▶ [TASK DESCRIPTION] Range to reproduce from the entries below: the line with "International Conference on", the line with "J.~Harb and D.~Precup.", and every line in between. Give them exactly and give nothing else.

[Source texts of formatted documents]
....................
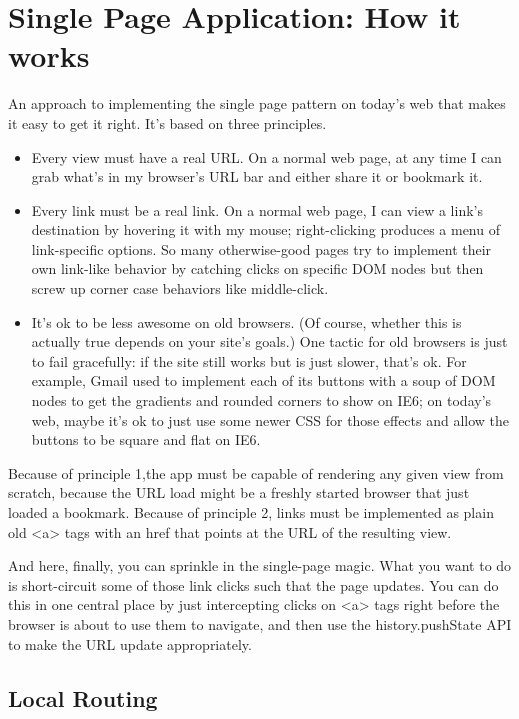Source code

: \section{Single Page Application: How it works}
\label{sec:ARC_function}

An approach to implementing the single page pattern on today's web that makes it easy to get it right. It's based on three principles.
\begin{itemize}
\item Every view must have a real URL. On a normal web page, at any time I can grab what's in my browser's URL bar and either share it or bookmark it.
\item Every link must be a real link. On a normal web page, I can view a link's destination by hovering it with my mouse; right-clicking produces a menu of link-specific options. So many otherwise-good pages try to implement their own link-like behavior by catching clicks on specific DOM nodes but then screw up corner case behaviors like middle-click.
\item It's ok to be less awesome on old browsers. (Of course, whether this is actually true depends on your site's goals.) One tactic for old browsers is just to fail gracefully: if the site still works but is just slower, that's ok. For example, Gmail used to implement each of its buttons with a soup of DOM nodes to get the gradients and rounded corners to show on IE6; on today's web, maybe it's ok to just use some newer CSS for those effects and allow the buttons to be square and flat on IE6.
\end{itemize}

Because of principle 1,the  app must be capable of rendering any given view from scratch, because the URL load might be a freshly started browser that just loaded a bookmark. Because of principle 2, links must be implemented as plain old <a> tags with an href that points at the URL of the resulting view.

And here, finally, you can sprinkle in the single-page magic. What you want to do is short-circuit some of those link clicks such that the page updates. You can do this in one central place by just intercepting clicks on <a> tags right before the browser is about to use them to navigate, and then use the history.pushState API to make the URL update appropriately. \cite{arc_tech}

\subsection{Local Routing}

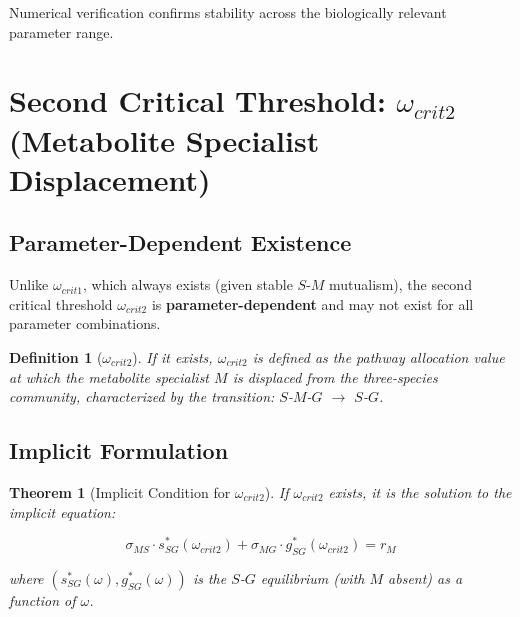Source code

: \documentclass[11pt]{article}
\newtheorem{theorem}{Theorem}
\newtheorem{definition}{Definition}
\begin{document}
Numerical verification confirms stability across the biologically relevant parameter range.

\section{Second Critical Threshold: $\omega_{crit2}$ (Metabolite Specialist Displacement)}

\subsection{Parameter-Dependent Existence}

Unlike $\omega_{crit1}$, which always exists (given stable $S$-$M$ mutualism), the second critical threshold $\omega_{crit2}$ is \textbf{parameter-dependent} and may not exist for all parameter combinations.

\begin{definition}[$\omega_{crit2}$]
If it exists, $\omega_{crit2}$ is defined as the pathway allocation value at which the metabolite specialist $M$ is displaced from the three-species community, characterized by the transition: $S$-$M$-$G$ $\to$ $S$-$G$.
\end{definition}

\subsection{Implicit Formulation}

\begin{theorem}[Implicit Condition for $\omega_{crit2}$]
If $\omega_{crit2}$ exists, it is the solution to the implicit equation:

\begin{equation}
\boxed{\sigma_{MS} \cdot s^*_{SG}(\omega_{crit2}) + \sigma_{MG} \cdot g^*_{SG}(\omega_{crit2}) = r_M}
\label{eq:omega_crit2_implicit}
\end{equation}

where $(s^*_{SG}(\omega), g^*_{SG}(\omega))$ is the $S$-$G$ equilibrium (with $M$ absent) as a function of $\omega$.
\end{theorem}
\end{document}
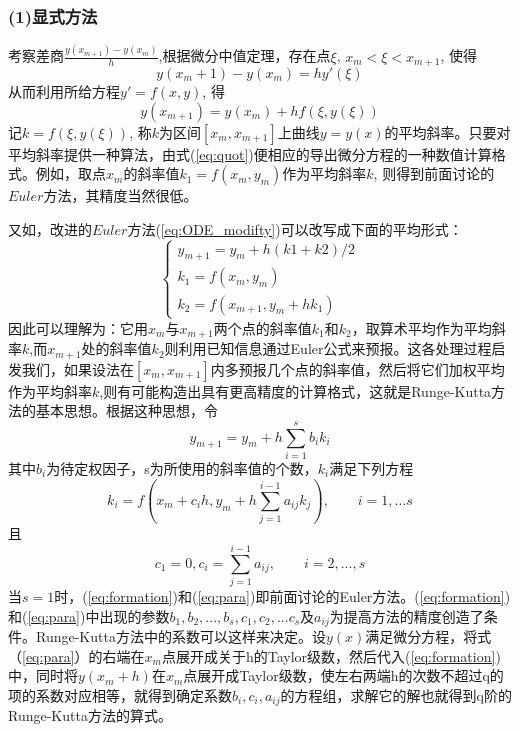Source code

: \subsubsection{(1)显式方法}

考察差商$\frac{y(x_{m+1})-y(x_m)}{h}$,根据微分中值定理，存在点$\xi$, $x_m < \xi <x_{m+1}$, 使得
$$y(x_m+1)- y(x_m)=h y'(\xi)$$
从而利用所给方程$y' = f(x,y)$, 得
\begin{equation}\label{eq:quot}
        y(x_{m+1}) = y(x_m) + h f(\xi,y(\xi))
\end{equation}
记$ k = f(\xi,y(\xi))$, 称$k$为区间$[x_m,x_{m+1}]$上曲线$y = y(x)$的平均斜率。只要对平均斜率提供一种算法，由式(\ref{eq:quot})便相应的导出微分方程的一种数值计算格式。例如，取点$x_m$的斜率值$k_1= f(x_m ,y_m )$作为平均斜率$k$, 则得到前面讨论的$Euler$方法，其精度当然很低。

又如，改进的$Euler$方法(\ref{eq:ODE_modifty})可以改写成下面的平均形式：
\begin{equation}
		\begin{cases}
				y_{m+1} = y_m +h(k1+k2)/2\\
				k_1 = f(x_m,y_m)\\
				k_2 = f(x_{m+1} , y_m+hk_1)
		\end{cases}
\end{equation}
因此可以理解为：它用$x_m$与$x_{m+1}$两个点的斜率值$k_1$和$k_2$，取算术平均作为平均斜率$k$,而$x_{m+1}$处的斜率值$k_2$则利用已知信息通过Euler公式来预报。这各处理过程启发我们，如果设法在$[x_m,x_{m+1}]$内多预报几个点的斜率值，然后将它们加权平均作为平均斜率$k$,则有可能构造出具有更高精度的计算格式，这就是Runge-Kutta方法的基本思想。根据这种思想，令
\begin{equation}\label{eq:formation}
		y_{m+1}= y_m + h \sum_{i=1}^s b_i k_i
\end{equation}
其中$b_i$为待定权因子，s为所使用的斜率值的个数，$k_i$满足下列方程
\begin{equation}\label{eq:para}
		k_i = f(x_m+c_i h , y_m +h \sum_{j=1}^{i-1} a_{ij}k_j) , \quad\quad i = 1, ... s
\end{equation}
且
$$ c_1 = 0 , c_i = \sum_{j=1}^{i-1}a_{ij}, \quad\quad i = 2 , ... ,s$$
当$s =1$时，(\ref{eq:formation})和(\ref{eq:para})即前面讨论的Euler方法。(\ref{eq:formation})和(\ref{eq:para})中出现的参数$b_1,b_2,...,b_s,c_1,c_2,...c_s$及$a_{ij}$为提高方法的精度创造了条件。Runge-Kutta方法中的系数可以这样来决定。设$y(x)$满足微分方程，将式（\ref{eq:para}）的右端在$x_m$点展开成关于h的Taylor级数，然后代入(\ref{eq:formation})中，同时将$y(x_m+h)$在$x_m$点展开成Taylor级数，使左右两端h的次数不超过q的项的系数对应相等，就得到确定系数$b_i, c_i, a_{ij}$的方程组，求解它的解也就得到q阶的Runge-Kutta方法的算式。

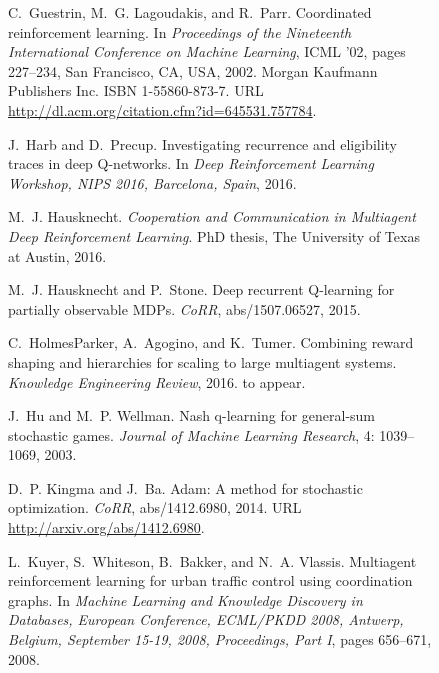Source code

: \documentclass{article}
\begin{document}
\begin{SCfigure}
\begin{thebibliography}{40}
C.~Guestrin, M.~G. Lagoudakis, and R.~Parr.
\newblock Coordinated reinforcement learning.
\newblock In \emph{Proceedings of the Nineteenth International Conference on
  Machine Learning}, ICML '02, pages 227--234, San Francisco, CA, USA, 2002.
  Morgan Kaufmann Publishers Inc.
\newblock ISBN 1-55860-873-7.
\newblock URL \url{http://dl.acm.org/citation.cfm?id=645531.757784}.

J.~Harb and D.~Precup.
\newblock Investigating recurrence and eligibility traces in deep {Q-}networks.
\newblock In \emph{Deep Reinforcement Learning Workshop, NIPS 2016, Barcelona,
  Spain}, 2016.

M.~J. Hausknecht.
\newblock \emph{Cooperation and Communication in Multiagent Deep Reinforcement
  Learning}.
\newblock PhD thesis, The University of Texas at Austin, 2016.

M.~J. Hausknecht and P.~Stone.
\newblock Deep recurrent {Q}-learning for partially observable {MDPs}.
\newblock \emph{CoRR}, abs/1507.06527, 2015.

C.~HolmesParker, A.~Agogino, and K.~Tumer.
\newblock Combining reward shaping and hierarchies for scaling to large
  multiagent systems.
\newblock \emph{Knowledge Engineering Review}, 2016.
\newblock to appear.

J.~Hu and M.~P. Wellman.
\newblock Nash q-learning for general-sum stochastic games.
\newblock \emph{Journal of Machine Learning Research}, 4: 1039--1069,
  2003.

D.~P. Kingma and J.~Ba.
\newblock Adam: {A} method for stochastic optimization.
\newblock \emph{CoRR}, abs/1412.6980, 2014.
\newblock URL \url{http://arxiv.org/abs/1412.6980}.

L.~Kuyer, S.~Whiteson, B.~Bakker, and N.~A. Vlassis.
\newblock Multiagent reinforcement learning for urban traffic control using
  coordination graphs.
\newblock In \emph{Machine Learning and Knowledge Discovery in Databases,
  European Conference, {ECML/PKDD} 2008, Antwerp, Belgium, September 15-19,
  2008, Proceedings, Part {I}}, pages 656--671, 2008.


\end{thebibliography}
\end{SCfigure}
\end{document}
....................
▶ [COMPLETED EXERCISE]
\newblock In \emph{Proceedings of the Nineteenth International Conference on
  Machine Learning}, ICML '02, pages 227--234, San Francisco, CA, USA, 2002.
  Morgan Kaufmann Publishers Inc.
\newblock ISBN 1-55860-873-7.
\newblock URL \url{http://dl.acm.org/citation.cfm?id=645531.757784}.

J.~Harb and D.~Precup.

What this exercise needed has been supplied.